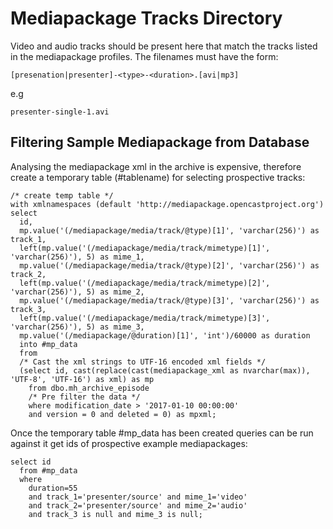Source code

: # Mediapackage Tracks Directory
Video and audio tracks should be present here that match the tracks listed in the mediapackage 
profiles. The filenames must have the form:

    [presenation|presenter]-<type>-<duration>.[avi|mp3]

e.g

    presenter-single-1.avi
    
## Filtering Sample Mediapackage from Database

Analysing the mediapackage xml in the archive is expensive, therefore create a temporary table (#tablename) for 
selecting prospective tracks:

    /* create temp table */
    with xmlnamespaces (default 'http://mediapackage.opencastproject.org')
    select
      id,
      mp.value('(/mediapackage/media/track/@type)[1]', 'varchar(256)') as track_1,
      left(mp.value('(/mediapackage/media/track/mimetype)[1]', 'varchar(256)'), 5) as mime_1,
      mp.value('(/mediapackage/media/track/@type)[2]', 'varchar(256)') as track_2,
      left(mp.value('(/mediapackage/media/track/mimetype)[2]', 'varchar(256)'), 5) as mime_2,
      mp.value('(/mediapackage/media/track/@type)[3]', 'varchar(256)') as track_3,
      left(mp.value('(/mediapackage/media/track/mimetype)[3]', 'varchar(256)'), 5) as mime_3,
      mp.value('(/mediapackage/@duration)[1]', 'int')/60000 as duration
      into #mp_data
      from
      /* Cast the xml strings to UTF-16 encoded xml fields */
      (select id, cast(replace(cast(mediapackage_xml as nvarchar(max)), 'UTF-8', 'UTF-16') as xml) as mp
        from dbo.mh_archive_episode
        /* Pre filter the data */
        where modification_date > '2017-01-10 00:00:00'
        and version = 0 and deleted = 0) as mpxml;
        
Once the temporary table #mp_data has been created queries can be run against it get ids of prospective example 
mediapackages:

    select id
      from #mp_data
      where
        duration=55
        and track_1='presenter/source' and mime_1='video'
        and track_2='presenter/source' and mime_2='audio'
        and track_3 is null and mime_3 is null;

+ + + + +

PROBLEM STATEMENT: Using the material above, copy every line in which the string "where" occurs.

OUTPUT FOR THIS EXERCISE:
        where modification_date > '2017-01-10 00:00:00'
      where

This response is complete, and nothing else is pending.